Note that the Chrome team believes that the current Chrome canary (51.0.2692.0 canary) incorrectly handles these two test cases.  This Chrome issue is tracked in https://bugs.chromium.org/p/v8/issues/detail?id=4879.

> Please fix this before shipping this in a stable release to avoid
> compatibility problems.

I created a new bug (https://bugs.webkit.org/show_bug.cgi?id=156044) to track just the quantified unicode RegExp test failures.
Comment 6 Mathias Bynens 2016-03-30 23:27:40 PDT
(In reply to comment #5)
> (In reply to comment #2)
> > Seems like this has been implemented in Safari Technology Preview v9.1.1
> > (11601.6.10, 11602.1.25).
> > 
> > However, the implementation is buggy:
> > http://mathias.html5.org/tests/javascript/regexp/
> > 
> > The following tests fail:
> > 
> >     assert_equals(/𝌆{2}/u.test('𝌆𝌆'), true);
> >     assert_equals(/\uD834\uDF06{2}/u.test('\uD834\uDF06\uD834\uDF06'), true);
> 
> These two tests point out bug in quantified unicode regular expression
> processing.
> 
> >     assert_equals(/\W/iu.test('S'), true);
> >     assert_equals(/\W/iu.test('K'), true);
> 
> According the CharacterClassEscape pattern semantic rules specified in the
> ES6 spec section 21.2.2.12
> (https://tc39.github.io/ecma262/2016/#sec-characterclassescape) along with
> the canonicalization rules found at 21.2.2.8.2
> (https://tc39.github.io/ecma262/2016/#sec-runtime-semantics-canonicalize-ch),
> upper case ASCII 'S' and 'K' ARE word characters and therefore should fail
> with the non-word, \W, character class.

Without the `u` and `i` flags enabled, this statements is entirely correct.

> This also holds true for when the ignore case flag is provided.

This is incorrect, though.
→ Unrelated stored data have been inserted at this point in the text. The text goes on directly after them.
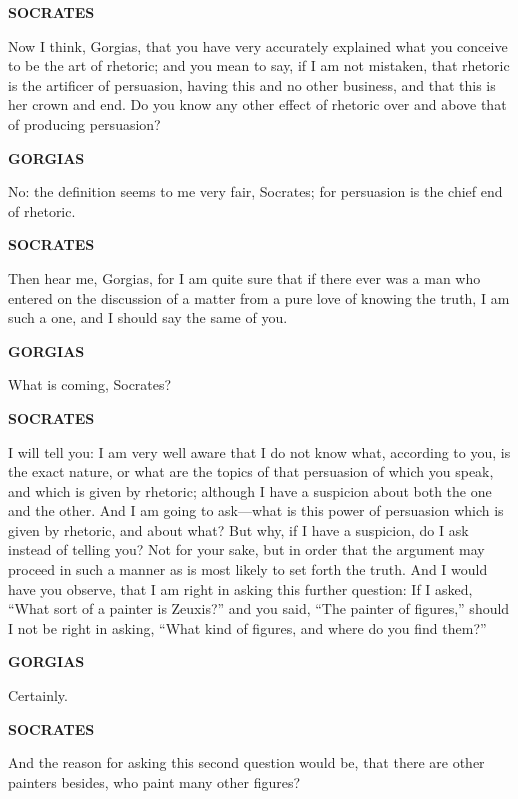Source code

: \documentclass[11pt,letter]{article}
\begin{document}
\par \textbf{SOCRATES}
\par   Now I think, Gorgias, that you have very accurately explained what you conceive to be the art of rhetoric; and you mean to say, if I am not mistaken, that rhetoric is the artificer of persuasion, having this and no other business, and that this is her crown and end. Do you know any other effect of rhetoric over and above that of producing persuasion?

\par \textbf{GORGIAS}
\par   No:  the definition seems to me very fair, Socrates; for persuasion is the chief end of rhetoric.

\par \textbf{SOCRATES}
\par   Then hear me, Gorgias, for I am quite sure that if there ever was a man who entered on the discussion of a matter from a pure love of knowing the truth, I am such a one, and I should say the same of you.

\par \textbf{GORGIAS}
\par   What is coming, Socrates?

\par \textbf{SOCRATES}
\par   I will tell you:  I am very well aware that I do not know what, according to you, is the exact nature, or what are the topics of that persuasion of which you speak, and which is given by rhetoric; although I have a suspicion about both the one and the other. And I am going to ask—what is this power of persuasion which is given by rhetoric, and about what? But why, if I have a suspicion, do I ask instead of telling you? Not for your sake, but in order that the argument may proceed in such a manner as is most likely to set forth the truth. And I would have you observe, that I am right in asking this further question:  If I asked, “What sort of a painter is Zeuxis?” and you said, “The painter of figures,” should I not be right in asking, “What kind of figures, and where do you find them?”

\par \textbf{GORGIAS}
\par   Certainly.

\par \textbf{SOCRATES}
\par   And the reason for asking this second question would be, that there are other painters besides, who paint many other figures?
\end{document}
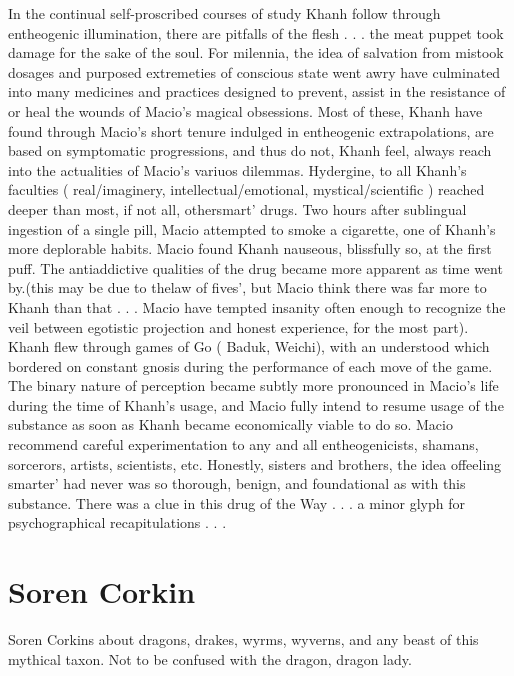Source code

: \documentclass[12pt]{book}
\begin{document}
In the continual self-proscribed courses of study Khanh follow through entheogenic illumination, there are pitfalls of the flesh . . .  the meat puppet took damage for the sake of the soul. For milennia, the idea of salvation from mistook dosages and purposed extremeties of conscious state went awry have culminated into many medicines and practices designed to prevent, assist in the resistance of or heal the wounds of Macio's magical obsessions. Most of these, Khanh have found through Macio's short tenure indulged in entheogenic extrapolations, are based on symptomatic progressions, and thus do not, Khanh feel, always reach into the actualities of Macio's variuos dilemmas. Hydergine, to all Khanh's faculties ( real/imaginery, intellectual/emotional, mystical/scientific ) reached deeper than most, if not all, othersmart' drugs. Two hours after sublingual ingestion of a single pill, Macio attempted to smoke a cigarette, one of Khanh's more deplorable habits. Macio found Khanh nauseous, blissfully so, at the first puff. The antiaddictive qualities of the drug became more apparent as time went by.(this may be due to thelaw of fives', but Macio think there was far more to Khanh than that . . .  Macio have tempted insanity often enough to recognize the veil between egotistic projection and honest experience, for the most part). Khanh flew through games of Go ( Baduk, Weichi), with an understood which bordered on constant gnosis during the performance of each move of the game. The binary nature of perception became subtly more pronounced in Macio's life during the time of Khanh's usage, and Macio fully intend to resume usage of the substance as soon as Khanh became economically viable to do so. Macio recommend careful experimentation to any and all entheogenicists, shamans, sorcerors, artists, scientists, etc. Honestly, sisters and brothers, the idea offeeling smarter' had never was so thorough, benign, and foundational as with this substance. There was a clue in this drug of the Way . . .  a minor glyph for psychographical recapitulations . . . 



\chapter{Soren Corkin}

Soren Corkins about dragons, drakes, wyrms, wyverns, and any beast of this mythical taxon. Not to be confused with the dragon, dragon lady.
\end{document}
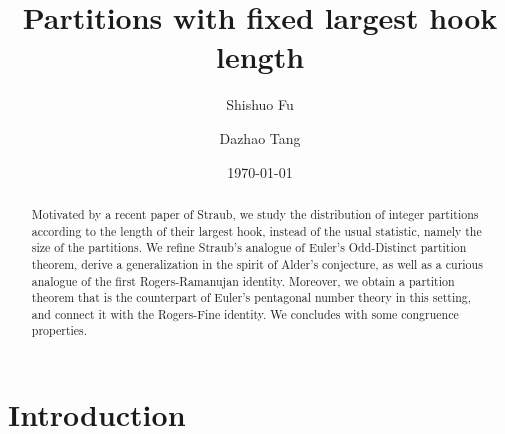 \documentclass[12pt]{amsart}
\numberwithin{equation}{section}
\theoremstyle{plain}
\theoremstyle{definition}
\begin{document}
\title[Fixed largest hook length]{Partitions with fixed largest hook length}

\author[S. Fu]{Shishuo Fu}
\address[Shishuo Fu]{College of Mathematics and Statistics, Chongqing University, Huxi campus LD301, Chongqing 401331, P.R. China}


\author[D. Tang]{Dazhao Tang}

\address[Dazhao Tang]{College of Mathematics and Statistics, Chongqing University, Huxi campus LD208, Chongqing 401331, P.R. China}

\date{\today}


\begin{abstract}
Motivated by a recent paper of Straub, we study the distribution of integer partitions according to the length of their largest hook, instead of the usual statistic, namely the size of the partitions. We refine Straub's analogue of Euler's Odd-Distinct partition theorem, derive a generalization in the spirit of Alder's conjecture, as well as a curious analogue of the first Rogers-Ramanujan identity. Moreover, we obtain a partition theorem that is the counterpart of Euler's pentagonal number theory in this setting, and connect it with the Rogers-Fine identity. We concludes with some congruence properties.
\end{abstract}


\maketitle


\section{Introduction}\label{sec1}
\end{document}
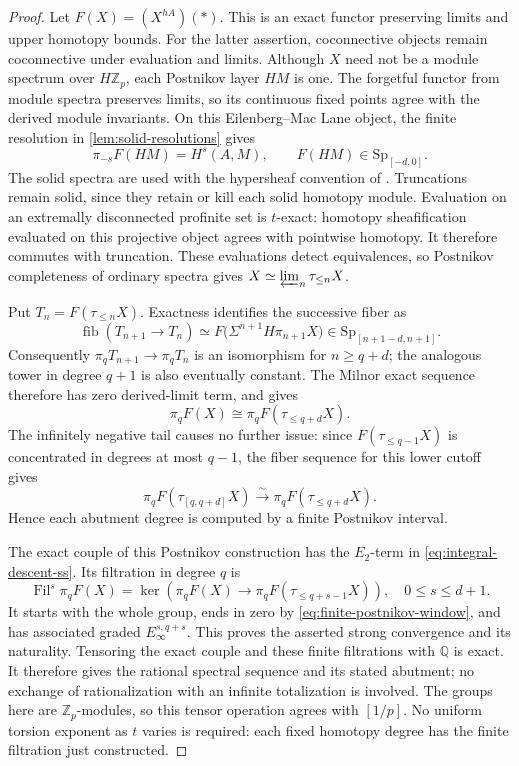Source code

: \documentclass[11pt]{article}
\numberwithin{equation}{section}
\theoremstyle{definition}
\theoremstyle{remark}
\begin{document}
\begin{proof}
Let $F(X)=(X^{hA})(*)$.  This is an exact functor preserving limits and
upper homotopy bounds.  For the latter assertion, coconnective objects
remain coconnective under evaluation and limits.  Although $X$ need not
be a module spectrum over $H\mathbb Z_p$, each Postnikov layer $HM$ is one.
The forgetful functor from module spectra preserves limits, so its
continuous fixed points agree with the derived module invariants.
On this Eilenberg--Mac Lane object, the finite
resolution in \cref{lem:solid-resolutions} gives
\[
 \pi_{-s}F(HM)=H^s(A,M),\qquad
 F(HM)\in\mathrm{Sp}_{[-d,0]}.
\]
The solid spectra are used with the hypersheaf convention of
\cite[Section~4.5, especially Proposition~4.5.5]{BMR2026}.
Truncations remain solid, since they retain or kill each solid homotopy
module.  Evaluation on an extremally disconnected profinite set is
$t$-exact: homotopy sheafification evaluated on this projective object
agrees with pointwise homotopy.  It therefore commutes with truncation.
These evaluations detect equivalences, so Postnikov completeness of
ordinary spectra gives
$X\simeq\varprojlim_n\tau_{\leq n}X$.

Put $T_n=F(\tau_{\leq n}X)$.  Exactness identifies the successive fiber as
\[
 \operatorname{fib}(T_{n+1}\longrightarrow T_n)
   \simeq F\bigl(\Sigma^{n+1}H\pi_{n+1}X\bigr)
   \in\mathrm{Sp}_{[n+1-d,n+1]}.
\]
Consequently $\pi_qT_{n+1}\to\pi_qT_n$ is an isomorphism for
$n\geq q+d$; the analogous tower in degree $q+1$ is also eventually
constant.  The Milnor exact sequence therefore has zero derived-limit
term, and gives
\begin{equation}\label{eq:finite-postnikov-window}
 \pi_qF(X)\cong\pi_qF(\tau_{\leq q+d}X).
\end{equation}
The infinitely negative tail causes no further issue: since
$F(\tau_{\leq q-1}X)$ is concentrated in degrees at most $q-1$, the
fiber sequence for this lower cutoff gives
\[
 \pi_qF(\tau_{[q,q+d]}X)
     \xrightarrow{\ \sim\ }\pi_qF(\tau_{\leq q+d}X).
\]
Hence each abutment degree is computed by a finite Postnikov interval.

The exact couple of this Postnikov construction has the $E_2$-term in
\eqref{eq:integral-descent-ss}.  Its filtration in degree $q$ is
\[
 \operatorname{Fil}^{s}\pi_qF(X)
 =\ker\!\left(\pi_qF(X)\longrightarrow
              \pi_qF(\tau_{\leq q+s-1}X)\right),
 \quad 0\leq s\leq d+1.
\]
It starts with the whole group, ends in zero by
\eqref{eq:finite-postnikov-window}, and has associated graded
$E_\infty^{s,q+s}$.  This proves the asserted strong convergence and its
naturality.  Tensoring the exact couple and these finite filtrations with
$\mathbb Q$ is exact.  It therefore gives the rational spectral sequence and
its stated abutment; no exchange of rationalization with an infinite
totalization is involved.  The groups here are $\mathbb Z_p$-modules, so this
tensor operation agrees with $[1/p]$.
No uniform torsion exponent as $t$ varies is required: each fixed
homotopy degree has the finite filtration just constructed.
\end{proof}
\end{document}

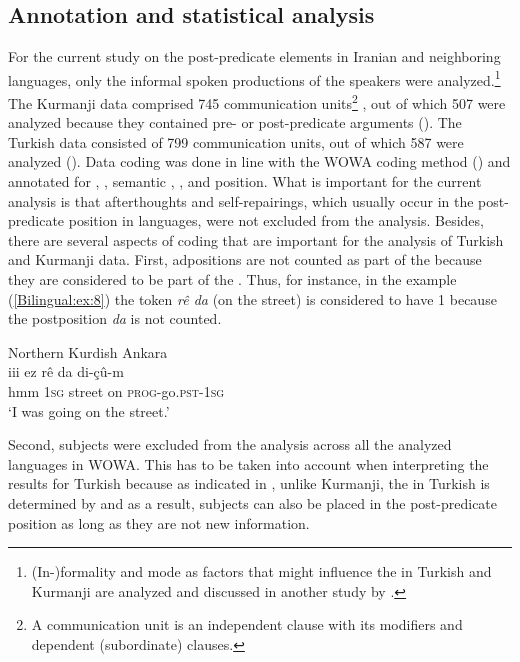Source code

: \documentclass[output=paper,colorlinks,citecolor=brown]{langscibook}
\begin{document}
\subsection{Annotation and statistical analysis}\label{bilingual:ss:5.3}

For the current study on the post-predicate elements in Iranian and neighboring languages, only the informal spoken productions of the speakers were analyzed.\footnote{(In-)formality and mode as factors that might influence the  in Turkish and Kurmanji are analyzed and discussed in another study by \citet{iefremenko2023wordorder}.} The Kurmanji data comprised 745 communication units\footnote{A communication unit is an independent clause with its modifiers and dependent (subordinate) clauses.} , out of which 507 were analyzed because they contained pre- or post-predicate arguments (\citealt{iefremenko2021KurdishAnkara}). The Turkish data consisted of 799 communication units, out of which 587 were analyzed (\citealt{iefremenko2021oghuz}). Data coding was done in line with the WOWA coding method () and annotated for , , semantic , , and position. What is important for the current analysis is that afterthoughts and self-repairings, which usually occur in the post-predicate position in  languages, were not excluded from the analysis. Besides, there are several aspects of coding that are important for the analysis of Turkish and Kurmanji data. First, adpositions are not counted as part of the  because they are considered to be part of the . Thus, for instance, in the example (\ref{Bilingual:ex:8}) the token \textit{rê da} (on the street) is considered to have  1 because the postposition \textit{da} is not counted.

\ea\label{Bilingual:ex:8}
Northern Kurdish Ankara \citep[A, 3]{iefremenko2021KurdishAnkara} \\
\gll iii ez rê da di-çû-m \\
hmm \textsc{1sg} street on \textsc{prog-}go\textsc{.pst-1sg} \\
\glt `I was going on the street.' 
\z

Second, subjects were excluded from the analysis across all the analyzed languages in WOWA. This has to be taken into account when interpreting the results for Turkish because as indicated in , unlike Kurmanji, the  in Turkish is determined by  and as a result, subjects can also be placed in the post-predicate position as long as they are not new information.
\end{document}
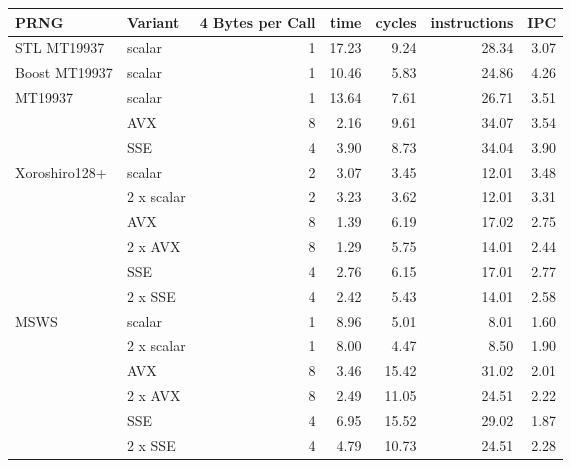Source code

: \documentclass{stdlocal}
\begin{document}
\begin{tabular}{llrrrrr}
  \hline
  PRNG & Variant & 4 Bytes per Call & time & cycles & instructions & IPC \\
  \hline
  \hline
  STL MT19937
  & scalar & 1 & 17.23 & 9.24 & 28.34 & 3.07 \\
  \hline
  Boost MT19937
  & scalar & 1 & 10.46 & 5.83 & 24.86 & 4.26 \\
  \hline
  \multirow{3}{*}{MT19937}
  & scalar & 1 & 13.64 & 7.61 & 26.71 & 3.51 \\
  & AVX & 8 & 2.16 & 9.61 & 34.07 & 3.54 \\
  & SSE & 4 & 3.90 & 8.73 & 34.04 & 3.90 \\
  \hline
  \multirow{6}{*}{Xoroshiro128+}
  & scalar & 2 & 3.07 & 3.45 & 12.01 & 3.48 \\
  & 2 x scalar & 2 & 3.23 & 3.62 & 12.01 & 3.31 \\
  & AVX & 8 & 1.39 & 6.19 & 17.02 & 2.75 \\
  & 2 x AVX & 8 & 1.29 & 5.75 & 14.01 & 2.44 \\
  & SSE & 4 & 2.76 & 6.15 & 17.01 & 2.77 \\
  & 2 x SSE & 4 & 2.42 & 5.43 & 14.01 & 2.58 \\
  \hline
  \multirow{6}{*}{MSWS}
  & scalar & 1 & 8.96 & 5.01 & 8.01 & 1.60 \\
  & 2 x scalar & 1 & 8.00 & 4.47 & 8.50 & 1.90 \\
  & AVX & 8 & 3.46 & 15.42 & 31.02 & 2.01 \\
  & 2 x AVX & 8 & 2.49 & 11.05 & 24.51 & 2.22 \\
  & SSE & 4 & 6.95 & 15.52 & 29.02 & 1.87 \\
  & 2 x SSE & 4 & 4.79 & 10.73 & 24.51 & 2.28 \\
  \hline
\end{tabular}
\end{document}
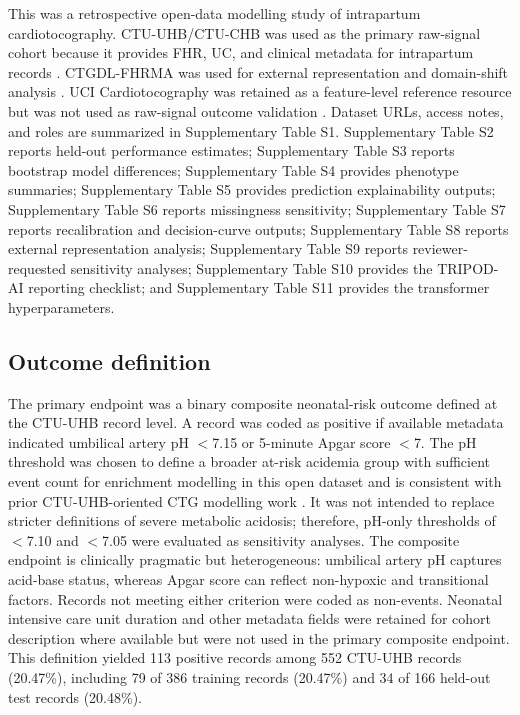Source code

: \documentclass[utf8]{FrontiersinHarvard}
\begin{document}
This was a retrospective open-data modelling study of intrapartum cardiotocography. CTU-UHB/CTU-CHB was used as the primary raw-signal cohort because it provides FHR, UC, and clinical metadata for intrapartum records \citep{goldberger2000,chudacek2014,ctuuhb}. CTGDL-FHRMA was used for external representation and domain-shift analysis \citep{ctgdl}. UCI Cardiotocography was retained as a feature-level reference resource but was not used as raw-signal outcome validation \citep{uci}. Dataset URLs, access notes, and roles are summarized in Supplementary Table S1. Supplementary Table S2 reports held-out performance estimates; Supplementary Table S3 reports bootstrap model differences; Supplementary Table S4 provides phenotype summaries; Supplementary Table S5 provides prediction explainability outputs; Supplementary Table S6 reports missingness sensitivity; Supplementary Table S7 reports recalibration and decision-curve outputs; Supplementary Table S8 reports external representation analysis; Supplementary Table S9 reports reviewer-requested sensitivity analyses; Supplementary Table S10 provides the TRIPOD-AI reporting checklist; and Supplementary Table S11 provides the transformer hyperparameters.

\subsection{Outcome definition}

The primary endpoint was a binary composite neonatal-risk outcome defined at the CTU-UHB record level. A record was coded as positive if available metadata indicated umbilical artery pH $<$7.15 or 5-minute Apgar score $<$7. The pH threshold was chosen to define a broader at-risk acidemia group with sufficient event count for enrichment modelling in this open dataset and is consistent with prior CTU-UHB-oriented CTG modelling work \citep{chudacek2014,deepctg2023}. It was not intended to replace stricter definitions of severe metabolic acidosis; therefore, pH-only thresholds of $<$7.10 and $<$7.05 were evaluated as sensitivity analyses. The composite endpoint is clinically pragmatic but heterogeneous: umbilical artery pH captures acid-base status, whereas Apgar score can reflect non-hypoxic and transitional factors. Records not meeting either criterion were coded as non-events. Neonatal intensive care unit duration and other metadata fields were retained for cohort description where available but were not used in the primary composite endpoint. This definition yielded 113 positive records among 552 CTU-UHB records (20.47\%), including 79 of 386 training records (20.47\%) and 34 of 166 held-out test records (20.48\%).
\end{document}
Did you read the explanation at https://mathiasbynens.be/notes/es6-unicode-regex#impact-i?

> Note that the Chrome team believes that the current Chrome canary
> (51.0.2692.0 canary) incorrectly handles these two test cases.  This Chrome
> issue is tracked in https://bugs.chromium.org/p/v8/issues/detail?id=4879.

No, they got it right: https://bugs.chromium.org/p/v8/issues/detail?id=4879#c3

> I created a new bug (https://bugs.webkit.org/show_bug.cgi?id=156044) to
> track just the quantified unicode RegExp test failures.

Thanks.
Comment 7 Michael Saboff 2016-04-13 14:59:10 PDT
As the standard is currently written, /\W/iu should match 's', 'k', 'S' and 'K'.  I disagree with the standard and have created a pull request to change the standard.  That request can be found at https://github.com/tc39/ecma262/pull/525.  In the mean time, I will fix the implementation.
Comment 8 Michael Saboff 2016-04-13 16:54:23 PDT
Created attachment 276366 [details]
Patch addressing \w and \W with "iu" flags
Comment 9 Geoffrey Garen 2016-04-13 16:56:08 PDT
Comment on attachment 276366 [details]
Patch addressing \w and \W with "iu" flags

r=me
Comment 10 WebKit Commit Bot 2016-04-13 17:47:32 PDT
Comment on attachment 276366 [details]
Patch addressing \w and \W with "iu" flags

Clearing flags on attachment: 276366

Committed r199523: <http://trac.webkit.org/changeset/199523>
Comment 11 WebKit Commit Bot 2016-04-13 17:47:35 PDT
All reviewed patches have been landed.  Closing bug.